I just finished building an earth (mud,adobe,cob,whatever you wish to call
it) oven in my backyard. I am unfamiliar with swedish oven design per se
and I have learned quite a bit about the different types of ovens. The
earth oven can be built any size you want, although the standard size is a
27 in hearth floor of firebrick. There is a wonderful book called Build
Your Own Earth Oven by Kiko Denzer which I used and that is available
online. I got mine from Amazon.com and you can see more about this oven at
http://www.intabas.com/kikodenzer.html
It is an environmentally friendly way of building and baking if you choose
to build it that way and can be quite inexpensive to build if you can
scrounge up the materials in you neighborhood (soil, rubble, sand, rocks is
pretty much all you need). Mine cost less than $500 and was easy to build
and $350 of it was for nice stones for the foundation. I chose this oven
over all brick for space issues. Plus the earth oven is an all out group
and family affair (kids love the mud!) although I did mine mostly alone
with some help from toddlers and friends. You could easily build a basic
oven in a day!
If you want a more involved project - still entirely in the realm of the
novice - is a true all brick oven which is outlined in the book The Bread
Builders, written by Alan Scott and Dan Wing. Scott is the oven master and
has his own site at www.ovencrafters.net Plans for this oven are in the
book which is a serious treatise on bread baking - no recipes though.

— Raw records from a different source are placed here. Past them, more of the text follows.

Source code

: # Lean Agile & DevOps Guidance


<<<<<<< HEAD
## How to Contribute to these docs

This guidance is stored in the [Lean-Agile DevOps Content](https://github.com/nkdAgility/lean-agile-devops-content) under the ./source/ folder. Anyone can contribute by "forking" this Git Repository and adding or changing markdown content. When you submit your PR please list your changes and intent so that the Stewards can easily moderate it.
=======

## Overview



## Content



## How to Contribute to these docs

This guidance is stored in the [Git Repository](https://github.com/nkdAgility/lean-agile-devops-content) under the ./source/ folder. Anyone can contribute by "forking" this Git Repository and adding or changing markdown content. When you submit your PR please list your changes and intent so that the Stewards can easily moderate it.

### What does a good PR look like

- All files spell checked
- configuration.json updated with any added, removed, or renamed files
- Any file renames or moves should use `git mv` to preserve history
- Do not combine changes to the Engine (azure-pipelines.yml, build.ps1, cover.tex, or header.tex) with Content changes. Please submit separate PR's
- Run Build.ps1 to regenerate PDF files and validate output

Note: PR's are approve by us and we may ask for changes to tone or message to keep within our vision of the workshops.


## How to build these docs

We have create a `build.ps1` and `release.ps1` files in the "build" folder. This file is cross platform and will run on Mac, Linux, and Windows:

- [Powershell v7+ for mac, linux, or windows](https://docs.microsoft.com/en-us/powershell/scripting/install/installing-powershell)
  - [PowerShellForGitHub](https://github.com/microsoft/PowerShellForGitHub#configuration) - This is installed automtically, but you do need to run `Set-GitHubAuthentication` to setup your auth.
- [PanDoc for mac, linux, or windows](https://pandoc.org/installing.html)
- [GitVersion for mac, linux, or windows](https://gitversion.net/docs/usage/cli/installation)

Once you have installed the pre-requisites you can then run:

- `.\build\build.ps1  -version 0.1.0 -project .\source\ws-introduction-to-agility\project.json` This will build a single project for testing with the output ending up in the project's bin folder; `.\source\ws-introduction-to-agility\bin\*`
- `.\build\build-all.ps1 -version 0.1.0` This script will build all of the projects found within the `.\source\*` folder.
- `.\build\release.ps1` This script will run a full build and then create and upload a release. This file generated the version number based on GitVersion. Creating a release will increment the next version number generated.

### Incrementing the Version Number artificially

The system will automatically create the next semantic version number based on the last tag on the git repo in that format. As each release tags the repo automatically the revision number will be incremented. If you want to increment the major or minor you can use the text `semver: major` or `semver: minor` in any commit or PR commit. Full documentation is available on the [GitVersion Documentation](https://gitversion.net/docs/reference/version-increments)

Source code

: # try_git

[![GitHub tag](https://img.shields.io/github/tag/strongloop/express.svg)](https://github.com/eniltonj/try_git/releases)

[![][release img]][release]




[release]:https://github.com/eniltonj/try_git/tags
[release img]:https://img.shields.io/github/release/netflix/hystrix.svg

There is also a great group on yahoo! called brick-oven which you can
peruse and join. There is a ton of info, mostly on the brick ovens
designed by Alan Scott but there is adobe oven talk there as well. Kiko
Denzer answers questions about his oven there as well. He is very
approachable and a good person.
I think you can bake any bread you want in either of these wood fired
ovens, even flatbread varieties.
Good luck - if you decide to build an oven, have fun and prepare for
everyone you know to be in awe of you!